[Stephen Clark] Fuel supply is a bottleneck for Starship—here’s how SpaceX will get around it
arstechnica.com/space/2025/09/spacex-moves-clos…
It takes more than 200 tanker trucks traveling from distant refineries to deliver all of the methane, liquid oxygen, and liquid nitrogen for a Starship launch. SpaceX officials recognize this is not an efficient means of conveying these commodities to the launch pad. It takes time, emits pollution, and clogs roadways. The sole two-lane highway leading to Starbase from nearby Brownsville, Texas, is riddled with potholes and cracks in the pavement from overuse by heavy trucks.
SpaceX's solution to some of these problems is to build its own plants to generate cryogenic fluids. The company recently received approval from local authorities to build an air separation plant across the highway just north of the Starbase launch pads. Construction of the plant began this summer. Once operational, this facility will take in air, condense it, and separate it into oxygen and nitrogen. The resulting liquid oxygen and liquid nitrogen will flow about 1,000 feet through a pipeline into ground storage tanks at the launch site.

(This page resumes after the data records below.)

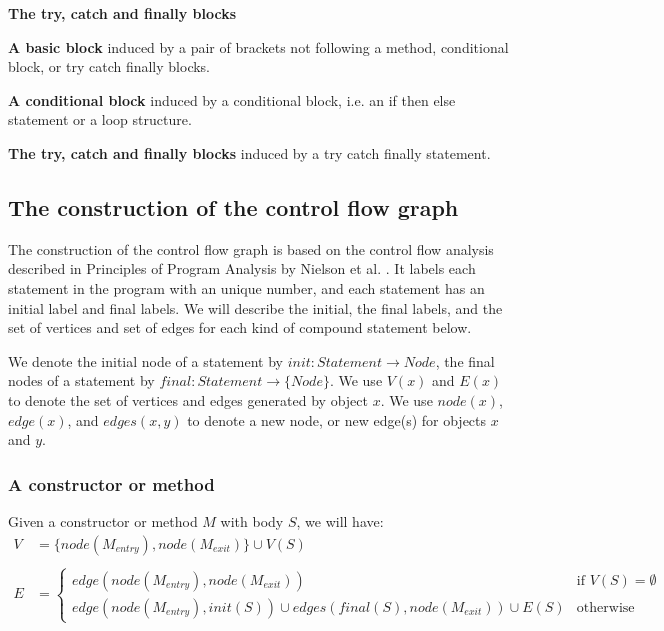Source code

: \begin{labeling}{\textbf{The try, catch and finally blocks}}
    \item[\textbf{A basic block}] induced by a pair of brackets not following a method,
    conditional block, or try catch finally blocks.
    \item[\textbf{A conditional block}] induced by a conditional block, i.e. an if then 
    else statement or a loop structure.
    \item[\textbf{The try, catch and finally blocks}] induced by a try catch finally statement.
\end{labeling}

\subsection{The construction of the control flow graph}
The construction of the control flow graph is based on the control flow analysis
described in Principles of Program Analysis by Nielson et al. 
\cite{nielson2015principles}. It labels each statement in the program with an unique
number, and each statement has an initial label and final labels. We will describe 
the initial, the final labels, and the set of vertices and set of edges for each 
kind of compound statement below. 

We denote the initial node of a statement by $init : Statement \rightarrow Node$, the 
final nodes of a statement by $final : Statement \rightarrow \{Node\}$. 
We use $V(x)$ and $E(x)$ to denote the set of vertices and edges generated by object
$x$. We use $node(x)$, $edge(x)$, and $edges(x, y)$ to denote a new node, or new 
edge(s) for objects $x$ and $y$.

\subsubsection*{A constructor or method}
Given a constructor or method $M$ with body $S$, we will have:
\begin{align*}
    V &=\{node(M_{entry}), node(M_{exit})\} \cup V(S) \\ \\
    E &=
    \begin{cases}
      edge(node(M_{entry}), node(M_{exit})) 
        & \text{if } V(S) = \emptyset \\
      edge(node(M_{entry}), init(S)) \cup edges(final(S), node(M_{exit})) \cup E(S)
        & \text{otherwise}
    \end{cases}
\end{align*}

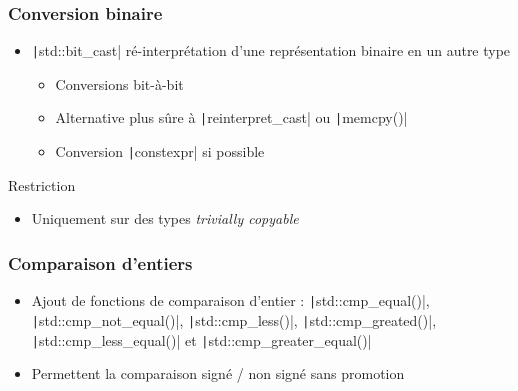 \documentclass[C++.tex]{subfiles}
\begin{document}
\begin{frame}[fragile]
	\frametitle{Conversion binaire}
	\begin{itemize}
		\item \texttt|std::bit_cast| ré-interprétation d'une représentation binaire en un autre type
		\begin{itemize}
			\item Conversions bit-à-bit
			\item Alternative plus sûre à \texttt|reinterpret_cast| ou \texttt|memcpy()|
			\item Conversion \texttt|constexpr| si possible
		\end{itemize}
	\end{itemize}

	\begin{alertblock}{Restriction}
		\begin{itemize}
			\item Uniquement sur des types \textit{trivially copyable}
		\end{itemize}
	\end{alertblock}
\end{frame}

\begin{frame}[fragile]
	\frametitle{Comparaison d'entiers}
	\begin{itemize}
		\item Ajout de fonctions de comparaison d'entier : \texttt|std::cmp_equal()|, \texttt|std::cmp_not_equal()|, \texttt|std::cmp_less()|, \texttt|std::cmp_greated()|, \texttt|std::cmp_less_equal()| et \texttt|std::cmp_greater_equal()|
		\item Permettent la comparaison signé / non signé sans promotion
	\end{itemize}
\end{frame}
\end{document}
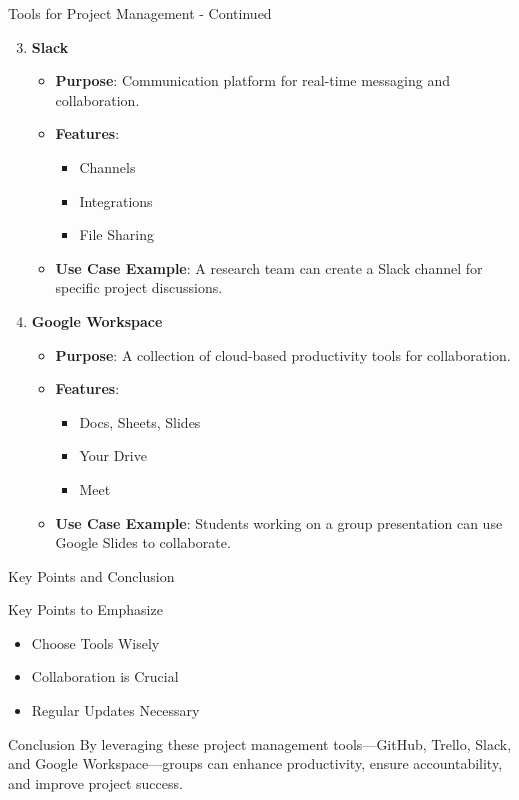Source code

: \documentclass[aspectratio=169]{beamer}
\begin{document}
\begin{frame}[fragile]{Tools for Project Management - Continued}
    \begin{enumerate}
        \setcounter{enumi}{2}
        \item \textbf{Slack}
        \begin{itemize}
            \item \textbf{Purpose}: Communication platform for real-time messaging and collaboration.
            \item \textbf{Features}:
            \begin{itemize}
                \item Channels
                \item Integrations
                \item File Sharing
            \end{itemize}
            \item \textbf{Use Case Example}: A research team can create a Slack channel for specific project discussions.
        \end{itemize}
        
        \item \textbf{Google Workspace}
        \begin{itemize}
            \item \textbf{Purpose}: A collection of cloud-based productivity tools for collaboration.
            \item \textbf{Features}:
            \begin{itemize}
                \item Docs, Sheets, Slides
                \item Your Drive
                \item Meet
            \end{itemize}
            \item \textbf{Use Case Example}: Students working on a group presentation can use Google Slides to collaborate.
        \end{itemize}
    \end{enumerate}
\end{frame}

\begin{frame}[fragile]{Key Points and Conclusion}
    \begin{block}{Key Points to Emphasize}
        \begin{itemize}
            \item Choose Tools Wisely
            \item Collaboration is Crucial
            \item Regular Updates Necessary
        \end{itemize}
    \end{block}
    
    \begin{block}{Conclusion}
        By leveraging these project management tools—GitHub, Trello, Slack, and Google Workspace—groups can enhance productivity, ensure accountability, and improve project success.
    \end{block}
\end{frame}
\end{document}
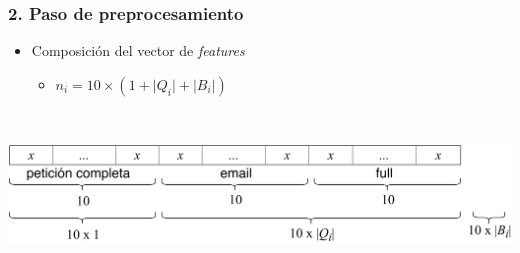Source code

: \begin{frame}[t]
    \frametitle{2. Paso de preprocesamiento}

    \begin{itemize}[<+->]
        \item
        Composición del vector de \textit{features}

        \begin{itemize}[<.->]
            \item
            $ n_{i} = 10 \times \left( 1 + \lvert Q_{i} \rvert + \lvert B_{i} \rvert \right) $
        \end{itemize}
    \end{itemize}

    \\

    \begin{center}
        \includegraphics[width=\textwidth]{images/composition-vector.png}
    \end{center}


\end{frame}

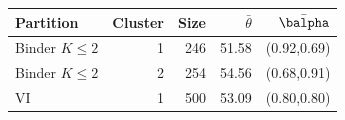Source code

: \begin{tabular}{lrrrr}
\hline\hline
Partition & Cluster & Size & $\bar\theta$ & $\bar\balpha$ \\
\hline
Binder $K\leq2$ & 1 & 246 & 51.58 & (0.92,0.69) \\
Binder $K\leq2$ & 2 & 254 & 54.56 & (0.68,0.91) \\
VI & 1 & 500 & 53.09 & (0.80,0.80) \\
\hline\hline
\end{tabular}
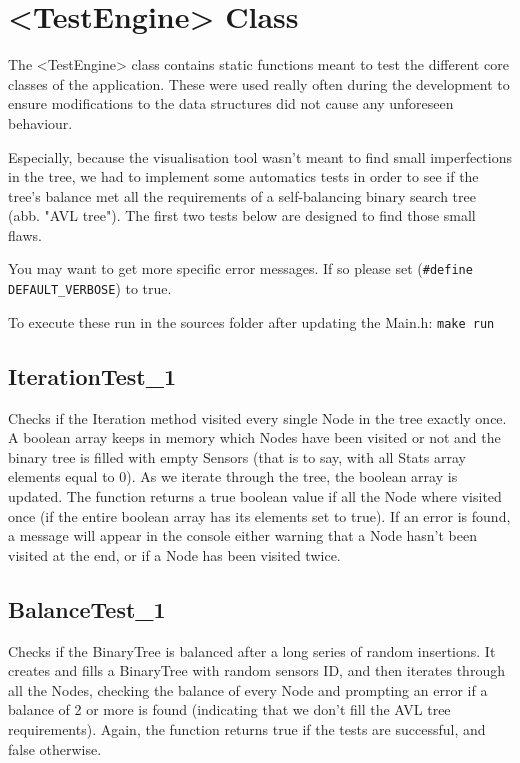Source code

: \documentclass[10pt]{article}
\begin{document}
\section{<TestEngine> Class}
The <TestEngine> class contains static functions meant to test the different core classes of the application. These were used really often during the development to ensure modifications to the data structures did not cause any unforeseen behaviour.

Especially, because the visualisation tool wasn't meant to find small imperfections in the tree, we had to implement some automatics tests in order to see if the tree's balance met all the requirements of a self-balancing binary search tree (abb. "AVL tree"). The first two tests below are designed to find those small flaws.

You may want to get more specific error messages. If so please set (\texttt{\#define DEFAULT\_VERBOSE}) to true.

To execute these run in the sources folder after updating the Main.h:
\texttt{make run}

\subsection{IterationTest\_1}
Checks if the Iteration method visited every single Node in the tree exactly once. A boolean array keeps in memory which Nodes have been visited or not and the binary tree is filled with empty Sensors (that is to say, with all Stats array elements equal to 0). As we iterate through the tree, the boolean array is updated. The function returns a true boolean value if all the Node where visited once (if the entire boolean array has its elements set to true). If an error is found, a message will appear in the console either warning that a Node hasn't been visited at the end, or if a Node has been visited twice.

\subsection{BalanceTest\_1}
Checks if the BinaryTree is balanced after a long series of random insertions. It creates and fills a BinaryTree with random sensors ID, and then iterates through all the Nodes, checking the balance of every Node and prompting an error if a balance of 2 or more is found (indicating that we don't fill the AVL tree requirements). Again, the function returns true if the tests are successful, and false otherwise.
\end{document}
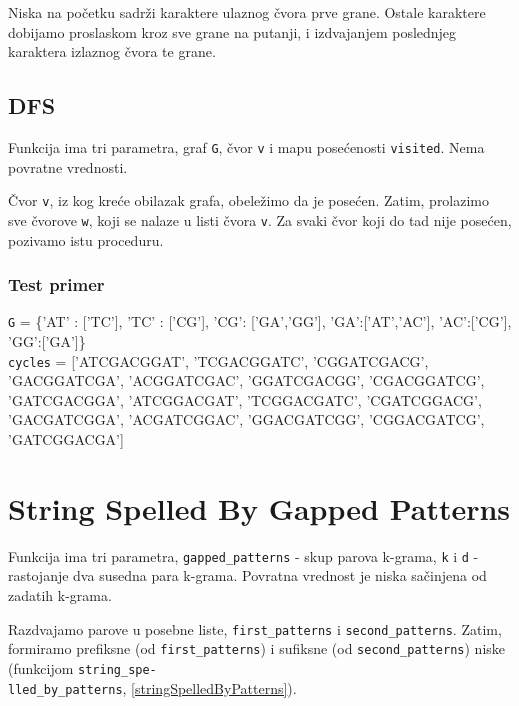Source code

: Niska na početku sadrži karaktere ulaznog čvora prve grane. Ostale karaktere dobijamo proslaskom kroz sve grane na putanji, i izdvajanjem poslednjeg karaktera izlaznog čvora te grane.





\subsection{DFS}
\label{DFS}

Funkcija ima tri parametra, graf \texttt{G}, čvor \texttt{v} i mapu posećenosti \texttt{visited}. Nema povratne vrednosti.

Čvor \texttt{v}, iz kog kreće obilazak grafa, obeležimo da je posećen. Zatim, prolazimo sve čvorove \texttt{w}, koji se nalaze u listi čvora \texttt{v}. Za svaki čvor koji do tad nije posećen, pozivamo istu proceduru.





\subsubsection{Test primer}

\noindent\texttt{G} = \{'AT' : ['TC'], 'TC' : ['CG'], 'CG': ['GA','GG'], 'GA':['AT','AC'],  'AC':['CG'], 'GG':['GA']\}
\\\texttt{cycles} = ['ATCGACGGAT', 'TCGACGGATC', 'CGGATCGACG', 'GACGGATCGA', 'ACGGATCGAC', 'GGATCGACGG', 'CGACGGATCG', 'GATCGACGGA', 'ATCGGACGAT', 'TCGGACGATC', 'CGATCGGACG', 'GACGATCGGA', 'ACGATCGGAC', 'GGACGATCGG', 'CGGACGATCG', 'GATCGGACGA']

\section{String Spelled By Gapped Patterns}
\label{stringSpelledByGappedPatterns}

Funkcija ima tri parametra, \texttt{gapped\_patterns} - skup parova k-grama, \texttt{k} i \texttt{d} - rastojanje dva susedna para k-grama. Povratna vrednost je niska sačinjena od zadatih k-grama.

Razdvajamo parove u posebne liste, \texttt{first\_patterns} i \texttt{second\_patterns}. Zatim, formiramo prefiksne (od \texttt{first\_patterns}) i sufiksne (od \texttt{second\_patterns}) niske (funkcijom \texttt{string\_spe-\\lled\_by\_patterns}, \ref{stringSpelledByPatterns}).


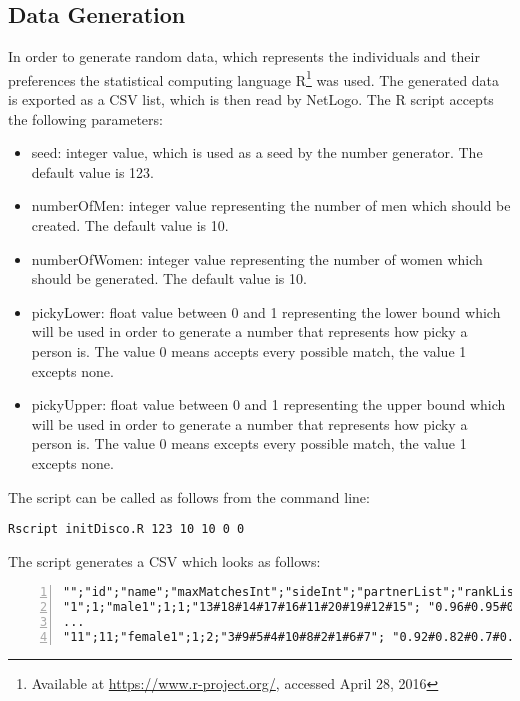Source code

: \clearpage
\subsection{Data Generation}
In order to generate random data, which represents the individuals and their preferences the statistical computing language R\footnote{Available at \url{https://www.r-project.org/}, accessed April 28, 2016} was used. 
The generated data is exported as a CSV list, which is then read by NetLogo. 
The R script accepts the following parameters:
\begin{itemize}
	\item seed: integer value, which is used as a seed by the number generator. The default value is 123.
	\item numberOfMen: integer value representing the number of men which should be created. The default value is 10.
	\item numberOfWomen: integer value representing the number of women which should be generated. The default value is 10.
	\item pickyLower: float value between 0 and 1 representing the lower bound which will be used in order to generate a number that represents how picky a person is. The value 0 means accepts every possible match, the value 1 excepts none.
	\item pickyUpper: float value between 0 and 1 representing the upper bound which will be used in order to generate a number that represents how picky a person is. The value 0 means excepts every possible match, the value 1 excepts none.
\end{itemize}

The script can be called as follows from the command line: 
\begin{verbatim}
Rscript initDisco.R 123 10 10 0 0
\end{verbatim}

The script generates a CSV which looks as follows:
\begin{lstlisting}[numbers=left, breaklines=true] 
"";"id";"name";"maxMatchesInt";"sideInt";"partnerList";"rankList"
"1";1;"male1";1;1;"13#18#14#17#16#11#20#19#12#15"; "0.96#0.95#0.9#0.68#0.57#0.45#0.33#0.25#0.1#0.04"
...
"11";11;"female1";1;2;"3#9#5#4#10#8#2#1#6#7"; "0.92#0.82#0.7#0.67#0.48#0.41#0.35#0.25#0.22#0.05"
\end{lstlisting}

\clearpage
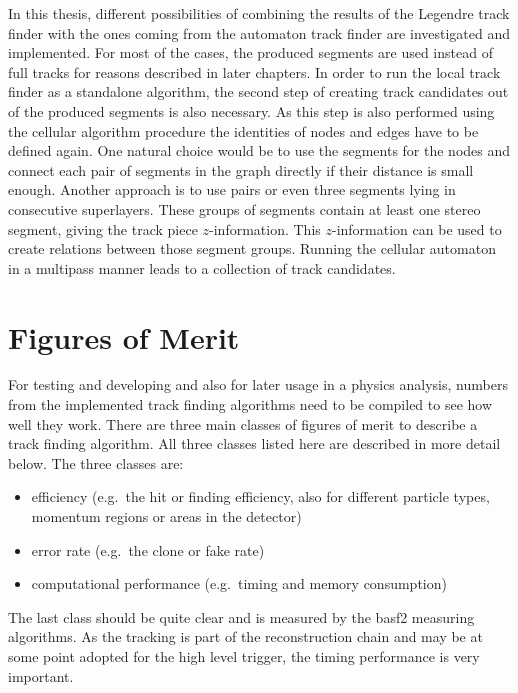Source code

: In this thesis, different possibilities of combining the results of the Legendre track finder with the ones coming from the automaton track finder are investigated and implemented. For most of the cases, the produced segments are used instead of full tracks for reasons described in later chapters. In order to run the local track finder as a standalone algorithm, the second step of creating track candidates out of the produced segments is also necessary. As this step is also performed using the cellular algorithm procedure the identities of nodes and edges have to be defined again. One natural choice would be to use the segments for the nodes and connect each pair of segments in the graph directly if their distance is small enough. Another approach is to use pairs or even three segments lying in consecutive superlayers. These groups of segments contain at least one stereo segment, giving the track piece $z$-information. This $z$-information can be used to create relations between those segment groups. Running the cellular automaton in a multipass manner leads to a collection of track candidates.


\section{Figures of Merit}

For testing and developing and also for later usage in a physics analysis, numbers from the implemented track finding algorithms need to be compiled to see how well they work. There are three main classes of figures of merit to describe a track finding algorithm. All three classes listed here are described in more detail below. The three classes are:
\begin{itemize}
  \item efficiency (e.g.\ the hit or finding efficiency, also for different particle types, momentum regions or areas in the detector)
  \item error rate (e.g.\ the clone or fake rate)
  \item computational performance (e.g.\ timing and memory consumption)
\end{itemize}

The last class should be quite clear and is measured by the basf2 measuring algorithms. As the tracking is part of the reconstruction chain and may be at some point adopted for the high level trigger, the timing performance is very important. 

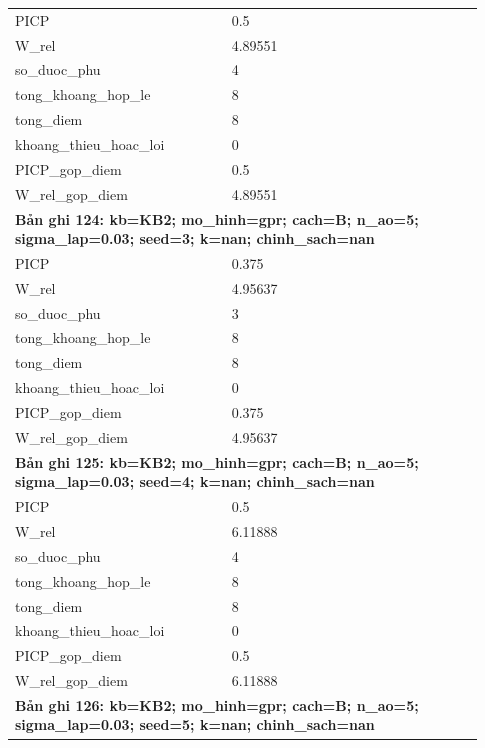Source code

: \begin{longtable}{p{0.43\linewidth}p{0.50\linewidth}}
PICP & 0.5 \\
W\_\allowbreak rel & 4.89551 \\
so\_\allowbreak duoc\_\allowbreak phu & 4 \\
tong\_\allowbreak khoang\_\allowbreak hop\_\allowbreak le & 8 \\
tong\_\allowbreak diem & 8 \\
khoang\_\allowbreak thieu\_\allowbreak hoac\_\allowbreak loi & 0 \\
PICP\_\allowbreak gop\_\allowbreak diem & 0.5 \\
W\_\allowbreak rel\_\allowbreak gop\_\allowbreak diem & 4.89551 \\
\midrule
\multicolumn{2}{p{0.95\linewidth}}{\textbf{Bản ghi 124: kb=KB2; mo\_hinh=gpr; cach=B; n\_ao=5; sigma\_lap=0.03; seed=3; k=nan; chinh\_sach=nan}} \\
PICP & 0.375 \\
W\_\allowbreak rel & 4.95637 \\
so\_\allowbreak duoc\_\allowbreak phu & 3 \\
tong\_\allowbreak khoang\_\allowbreak hop\_\allowbreak le & 8 \\
tong\_\allowbreak diem & 8 \\
khoang\_\allowbreak thieu\_\allowbreak hoac\_\allowbreak loi & 0 \\
PICP\_\allowbreak gop\_\allowbreak diem & 0.375 \\
W\_\allowbreak rel\_\allowbreak gop\_\allowbreak diem & 4.95637 \\
\midrule
\multicolumn{2}{p{0.95\linewidth}}{\textbf{Bản ghi 125: kb=KB2; mo\_hinh=gpr; cach=B; n\_ao=5; sigma\_lap=0.03; seed=4; k=nan; chinh\_sach=nan}} \\
PICP & 0.5 \\
W\_\allowbreak rel & 6.11888 \\
so\_\allowbreak duoc\_\allowbreak phu & 4 \\
tong\_\allowbreak khoang\_\allowbreak hop\_\allowbreak le & 8 \\
tong\_\allowbreak diem & 8 \\
khoang\_\allowbreak thieu\_\allowbreak hoac\_\allowbreak loi & 0 \\
PICP\_\allowbreak gop\_\allowbreak diem & 0.5 \\
W\_\allowbreak rel\_\allowbreak gop\_\allowbreak diem & 6.11888 \\
\midrule
\multicolumn{2}{p{0.95\linewidth}}{\textbf{Bản ghi 126: kb=KB2; mo\_hinh=gpr; cach=B; n\_ao=5; sigma\_lap=0.03; seed=5; k=nan; chinh\_sach=nan}} \\

\end{longtable}
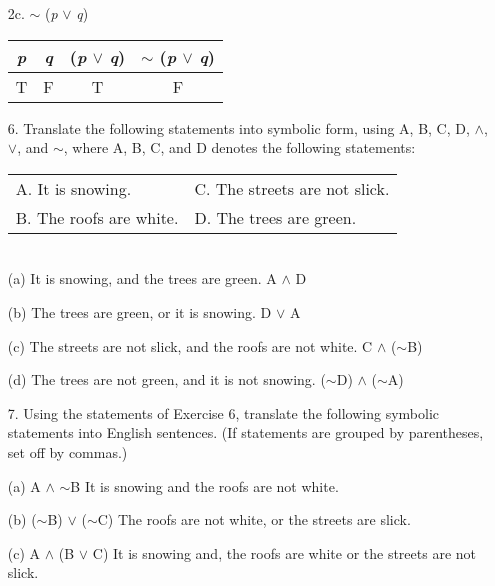 \documentclass{article}
\begin{document}
\begin{itemize}
    \item[2c.] $\sim$ (\emph{p} $\vee$ \emph{q})
    \begin{center}
        \begin{tabular}{|c|c|c|c|}
            \hline
            \emph{p} & \emph{q} & (\emph{p} $\vee$ \emph{q}) & $\sim$ (\emph{p} $\vee$ \emph{q})\\
            \hline
            T & F & T & F\\
            \hline
            
        \end{tabular}
    \end{center}
    
    \item[6.] Translate the following statements into symbolic form, using A, B, C, D, $\wedge$, $\vee$, and $\sim$, where A, B, C, and D denotes the following statements:\\
    \begin{table}[ht]
        \centering
        \begin{tabular}{ll}
             A. It is snowing. & C. The streets are not slick.\\
             B. The roofs are white. & D. The trees are green.
        \end{tabular}
    \end{table}\\
    (a) It is snowing, and the trees are green. {\color{blue} A $\wedge$ D}
    
    (b) The trees are green, or it is snowing. {\color{blue} D $\vee$ A}
    
    (c) The streets are not slick, and the roofs are not white. {\color{blue} C $\wedge$ ($\sim$B)}
    
    (d) The trees are not green, and it is not snowing. {\color{blue} ($\sim$D) $\wedge$ ($\sim$A)}
    
    \item[7.] Using the statements of Exercise 6, translate the following symbolic statements into English sentences. (If statements are grouped by parentheses, set off by commas.)
    
    (a) A $\wedge$ $\sim$B {\color{blue} It is snowing and the roofs are not white.}
    
    (b) ($\sim$B) $\vee$ ($\sim$C) {\color{blue} The roofs are not white, or the streets are slick.}
    
    (c) A $\wedge$ (B $\vee$ C) {\color{blue}It is snowing and, the roofs are white or the streets are not slick.}
    

\end{itemize}
\end{document}
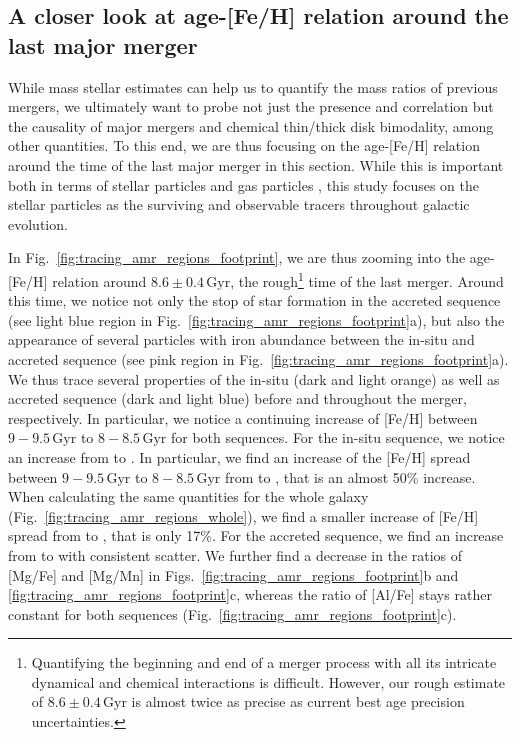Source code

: \documentclass[fleqn,usenatbib]{mnras}
\begin{document}
\subsection{A closer look at age-[Fe/H] relation around the last major merger} \label{sec:discussion_zoom_at_mergertime}

While mass stellar estimates can help us to quantify the mass ratios of previous mergers, we ultimately want to probe not just the presence and correlation but the causality of major mergers and chemical thin/thick disk bimodality, among other quantities. To this end, we are thus focusing on the age-[Fe/H] relation around the time of the last major merger in this section. While this is important both in terms of stellar particles and gas particles \citep[see e.g. the study by][]{Buck2023}, this study focuses on the stellar particles as the surviving and observable tracers throughout galactic evolution.

In Fig.~\ref{fig:tracing_amr_regions_footprint}, we are thus zooming into the age-[Fe/H] relation around $8.6\pm0.4\,\mathrm{Gyr}$, the rough\footnote{Quantifying the beginning and end of a merger process with all its intricate dynamical and chemical interactions is difficult. However, our rough estimate of $8.6\pm0.4\,\mathrm{Gyr}$ is almost twice as precise as current best age precision uncertainties.} time of the last merger. Around this time, we notice not only the stop of star formation in the accreted sequence (see light blue region in Fig.~\ref{fig:tracing_amr_regions_footprint}a), but also the appearance of several particles with iron abundance between the in-situ and accreted sequence (see pink region in Fig.~\ref{fig:tracing_amr_regions_footprint}a). We thus trace several properties of the in-situ (dark and light orange) as well as accreted sequence (dark and light blue) before and throughout the merger, respectively. In particular, we notice a continuing increase of [Fe/H] between $9-9.5\,\mathrm{Gyr}$ to $8-8.5\,\mathrm{Gyr}$ for both sequences. For the in-situ sequence, we notice an increase from  to . In particular, we find an increase of the [Fe/H] spread between $9-9.5\,\mathrm{Gyr}$ to $8-8.5\,\mathrm{Gyr}$ from 
 to , that is an almost 50\% increase. When calculating the same quantities for the whole galaxy (Fig.~\ref{fig:tracing_amr_regions_whole}), we find a smaller increase of [Fe/H] spread from  to , that is only 17\%. For the accreted sequence, we find an increase from  to  with consistent scatter. We further find a decrease in the ratios of [Mg/Fe] and [Mg/Mn] in Figs.~\ref{fig:tracing_amr_regions_footprint}b and \ref{fig:tracing_amr_regions_footprint}c, whereas the ratio of [Al/Fe] stays rather constant for both sequences (Fig.~\ref{fig:tracing_amr_regions_footprint}c).
\end{document}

But the air separation plant will only partially solve the propellant bottleneck. SpaceX still needs methane to fuel the 39 (eventually 42) Raptor engines that power the rocket's Super Heavy booster and Starship upper stage. The answer to this problem is a pair of methane liquefaction facilities to convert natural gas—initially delivered by truck or a future pipeline—into pure liquid methane, and eventually, a methane generation plant co-located with Starbase's dual launch pads.